With government regulators poised to block the deal, Barnes & Noble Inc. yesterday called off its proposed $600 million merger with the country's largest book wholesaler, abandoning a union that could have reshaped the retail book industry.

The New York-based chain announced plans in November to acquire Ingram Book Group, a Tennessee company that sold and distributed $1 billion worth of books last year to stores nationwide. Independent retailers and electronic commerce vendors vehemently opposed the combination, arguing that it would force them to buy books from a subsidiary of an arch-rival -- a little like forcing Burger King to buy its french fries from McDonald's.

The Federal Trade Commission agreed. On Monday, staffers at the agency reportedly had decided to recommend challenging the planned merger in court, arguing that it could lead to higher book prices and prevent new players from entering the fast-growing Internet bookselling market.

"If Ingram was in the hands of a main competitor, you had to be concerned about that," FTC Chairman Robert Pitofsky said in an interview yesterday. "You have to be concerned about where the next party that wants to get into the market is going to buy its books."

The FTC is signaling that it will continue to cast a skeptical eye on vertical mergers -- those between suppliers and retailers. Throughout the Reagan era, not a single vertical merger was challenged by antitrust regulators, Pitofsky said, but the Justice Department and the FTC during the Clinton administration have either blocked or forced changes to four, including one between Lockheed Martin Corp. and Northrop Grumman Corp.

"This isn't the initiation of an offensive," Pitofsky said. "But vertical mergers aren't off the table the way they were in the 1980s."
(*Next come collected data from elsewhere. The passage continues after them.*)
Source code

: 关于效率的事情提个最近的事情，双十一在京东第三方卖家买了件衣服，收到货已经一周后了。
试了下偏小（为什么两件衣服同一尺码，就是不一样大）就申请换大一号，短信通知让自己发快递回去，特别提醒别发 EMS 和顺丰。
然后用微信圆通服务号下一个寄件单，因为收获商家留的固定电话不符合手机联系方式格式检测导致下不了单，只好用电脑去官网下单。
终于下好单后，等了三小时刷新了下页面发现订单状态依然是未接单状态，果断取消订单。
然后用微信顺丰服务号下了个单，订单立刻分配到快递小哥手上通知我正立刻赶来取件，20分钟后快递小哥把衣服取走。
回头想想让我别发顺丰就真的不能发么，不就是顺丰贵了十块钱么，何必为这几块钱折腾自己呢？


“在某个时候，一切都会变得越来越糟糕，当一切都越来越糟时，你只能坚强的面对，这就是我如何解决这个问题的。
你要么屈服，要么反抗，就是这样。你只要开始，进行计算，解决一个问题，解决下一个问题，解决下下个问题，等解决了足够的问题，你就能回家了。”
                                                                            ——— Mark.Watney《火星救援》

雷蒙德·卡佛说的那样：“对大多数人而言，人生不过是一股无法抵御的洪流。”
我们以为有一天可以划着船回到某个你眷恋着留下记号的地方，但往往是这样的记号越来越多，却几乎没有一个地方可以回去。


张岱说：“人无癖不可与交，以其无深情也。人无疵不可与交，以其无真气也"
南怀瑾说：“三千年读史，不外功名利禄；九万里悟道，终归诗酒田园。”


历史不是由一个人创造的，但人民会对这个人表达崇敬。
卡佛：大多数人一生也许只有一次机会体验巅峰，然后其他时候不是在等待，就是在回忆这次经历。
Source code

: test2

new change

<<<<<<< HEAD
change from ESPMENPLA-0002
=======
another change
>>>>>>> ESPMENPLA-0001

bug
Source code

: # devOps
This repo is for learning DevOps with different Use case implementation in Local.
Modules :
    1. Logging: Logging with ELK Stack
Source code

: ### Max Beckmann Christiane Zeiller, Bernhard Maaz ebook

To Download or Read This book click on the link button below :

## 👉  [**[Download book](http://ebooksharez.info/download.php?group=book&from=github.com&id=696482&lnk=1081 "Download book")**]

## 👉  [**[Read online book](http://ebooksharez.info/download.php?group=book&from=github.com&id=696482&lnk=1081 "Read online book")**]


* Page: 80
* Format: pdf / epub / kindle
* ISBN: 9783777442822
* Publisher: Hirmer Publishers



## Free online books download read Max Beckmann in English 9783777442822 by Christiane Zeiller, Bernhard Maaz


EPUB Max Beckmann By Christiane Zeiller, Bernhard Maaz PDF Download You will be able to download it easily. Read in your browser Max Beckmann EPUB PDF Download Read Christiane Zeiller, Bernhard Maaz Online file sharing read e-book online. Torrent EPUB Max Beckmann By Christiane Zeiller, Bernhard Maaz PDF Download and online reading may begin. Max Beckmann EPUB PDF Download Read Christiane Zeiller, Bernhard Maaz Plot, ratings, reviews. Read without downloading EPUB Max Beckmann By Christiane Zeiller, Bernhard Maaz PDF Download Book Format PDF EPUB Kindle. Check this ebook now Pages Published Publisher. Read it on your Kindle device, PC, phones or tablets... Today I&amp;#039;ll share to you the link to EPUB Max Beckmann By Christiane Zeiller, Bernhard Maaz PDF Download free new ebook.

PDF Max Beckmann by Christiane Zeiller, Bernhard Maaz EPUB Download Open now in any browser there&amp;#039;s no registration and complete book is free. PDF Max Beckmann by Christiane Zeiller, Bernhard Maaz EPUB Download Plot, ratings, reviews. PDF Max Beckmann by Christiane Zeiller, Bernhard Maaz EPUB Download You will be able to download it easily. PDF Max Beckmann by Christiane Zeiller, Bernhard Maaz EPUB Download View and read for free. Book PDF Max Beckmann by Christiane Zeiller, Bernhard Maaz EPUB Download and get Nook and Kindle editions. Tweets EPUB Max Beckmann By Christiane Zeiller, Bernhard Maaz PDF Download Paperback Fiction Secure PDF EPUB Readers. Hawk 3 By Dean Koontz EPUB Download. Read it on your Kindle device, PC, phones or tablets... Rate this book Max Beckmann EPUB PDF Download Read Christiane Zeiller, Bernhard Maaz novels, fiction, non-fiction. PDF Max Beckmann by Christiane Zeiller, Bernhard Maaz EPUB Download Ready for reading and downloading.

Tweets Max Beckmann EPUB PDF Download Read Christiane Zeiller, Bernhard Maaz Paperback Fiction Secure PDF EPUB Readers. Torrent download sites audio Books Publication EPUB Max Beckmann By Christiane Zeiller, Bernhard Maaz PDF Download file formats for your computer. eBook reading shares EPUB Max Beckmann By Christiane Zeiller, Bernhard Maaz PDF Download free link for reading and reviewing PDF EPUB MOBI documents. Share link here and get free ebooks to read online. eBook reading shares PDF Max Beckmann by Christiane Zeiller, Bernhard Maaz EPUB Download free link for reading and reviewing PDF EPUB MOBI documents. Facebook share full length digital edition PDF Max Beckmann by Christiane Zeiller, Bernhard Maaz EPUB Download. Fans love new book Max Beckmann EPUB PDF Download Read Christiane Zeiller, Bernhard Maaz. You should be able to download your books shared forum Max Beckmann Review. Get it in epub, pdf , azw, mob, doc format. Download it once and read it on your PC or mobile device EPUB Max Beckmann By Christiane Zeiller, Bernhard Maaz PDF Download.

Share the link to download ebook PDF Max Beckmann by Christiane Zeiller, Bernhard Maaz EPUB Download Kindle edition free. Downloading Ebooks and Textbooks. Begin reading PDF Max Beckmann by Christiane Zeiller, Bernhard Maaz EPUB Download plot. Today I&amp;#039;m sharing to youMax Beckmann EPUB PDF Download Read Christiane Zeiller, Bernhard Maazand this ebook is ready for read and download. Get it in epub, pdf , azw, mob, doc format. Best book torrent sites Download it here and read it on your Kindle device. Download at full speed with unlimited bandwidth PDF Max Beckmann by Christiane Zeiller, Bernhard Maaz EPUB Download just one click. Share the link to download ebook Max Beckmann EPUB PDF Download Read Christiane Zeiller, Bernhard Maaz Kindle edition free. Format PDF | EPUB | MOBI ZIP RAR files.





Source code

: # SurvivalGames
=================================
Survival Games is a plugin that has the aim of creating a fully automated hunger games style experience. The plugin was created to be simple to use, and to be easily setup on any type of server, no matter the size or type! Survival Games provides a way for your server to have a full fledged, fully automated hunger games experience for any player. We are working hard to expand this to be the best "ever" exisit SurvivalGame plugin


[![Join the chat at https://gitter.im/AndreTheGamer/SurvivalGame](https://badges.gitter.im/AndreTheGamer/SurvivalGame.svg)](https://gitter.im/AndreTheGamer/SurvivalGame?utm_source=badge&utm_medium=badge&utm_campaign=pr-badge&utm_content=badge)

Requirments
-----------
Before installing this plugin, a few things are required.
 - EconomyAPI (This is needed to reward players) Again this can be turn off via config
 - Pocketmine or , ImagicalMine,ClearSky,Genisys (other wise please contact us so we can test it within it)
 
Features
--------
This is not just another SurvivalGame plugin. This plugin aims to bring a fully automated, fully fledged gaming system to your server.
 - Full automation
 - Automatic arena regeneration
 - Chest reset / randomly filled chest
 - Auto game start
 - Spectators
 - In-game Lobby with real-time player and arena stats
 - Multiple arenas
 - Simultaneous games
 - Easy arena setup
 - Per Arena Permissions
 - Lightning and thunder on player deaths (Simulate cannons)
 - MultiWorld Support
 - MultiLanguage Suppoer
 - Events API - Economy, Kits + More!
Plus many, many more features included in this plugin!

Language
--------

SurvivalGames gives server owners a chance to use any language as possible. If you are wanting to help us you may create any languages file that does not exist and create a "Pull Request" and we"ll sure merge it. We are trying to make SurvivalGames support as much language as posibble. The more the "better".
Officials at Barnes & Noble and Ingram said yesterday that the FTC had erred by accepting the sometimes emotional objections of independent booksellers. But facing the prospect of a protracted legal fight, the companies opted to walk away from the deal rather than spend time and money on what could have been a losing battle.

"Ultimately, we don't think the consumer was served," Leonard Riggio, Barnes & Noble's chief executive, said in an interview yesterday. "Here we are selling books at 10 percent, 20 percent, 50 percent off list price and the FTC is supporting a group which largely sells those same books at list price. What's happening here?"

The fight over Ingram was considered a life-or-death struggle by some independent booksellers, many of which have been squeezed by national chains and the growth of Internet merchants such as Amazon.com. An all-out lobbying war against the proposed deal, led by the American Booksellers Association (ABA), a trade group, swamped the commission with letters and e-mail.

Many stores planned to sever their relationship with Ingram if the deal went through, and some had already begun to reduce their orders from the company. The stores fretted that Ingram would give preferential treatment to Barnes & Noble, either by divulging sensitive credit information to the book giant or by increasing its inventory of bestsellers at the expense of more obscure titles in which they specialize.

"We worried that Ingram would grow to reflect what Barnes & Noble carried, which are the more commercial books, and we'd no longer be able to get the small-press offerings that are our bread and butter," said Barbara Meade, co-owner of Politics and Prose, a Washington bookseller that buys about 30 percent of its books from Ingram.

The controversy stirred by the Ingram deal also highlights the race now underway among big players in the Internet book business to build quick and reliable systems to send books across the country. The warehouses must be situated near the hubs of overnight carriers such as Federal Express Corp. and be capable of handling multitudes of small orders from individual, rather than corporate, customers.

By buying Ingram, which owns 11 warehouses nationwide, Barnes & Noble would have expanded its network fast and bolstered its fledgling online site, Barnesandnoble.com. Now, company executives say they will build two centers on their own, saving money but losing valuable time in their efforts to compete with Amazon.com. and other electronic retailers.

"It was a shortcut way to get a competitive advantage over its rivals," said John Glass, an analyst at BT Alex. Brown, a Baltimore investment firm. "Ingram wasn't critical to their success but now they need to go out and build warehouses on their own."

Officials at Amazon.com said yesterday they were pleased that the Ingram deal was dead, but contended that it won't affect their own strategy. The Seattle company is busily trying to diversify its supplier base and had announced plans to open four distribution centers even before Barnes & Noble's play for Ingram.

"Rather than have something as important as shipping handled by someone outside of the company, we want to focus on that ourselves," said Amazon spokesman Bill Curry. "And the best way to do that is to have Amazonians handling everything related to the transaction."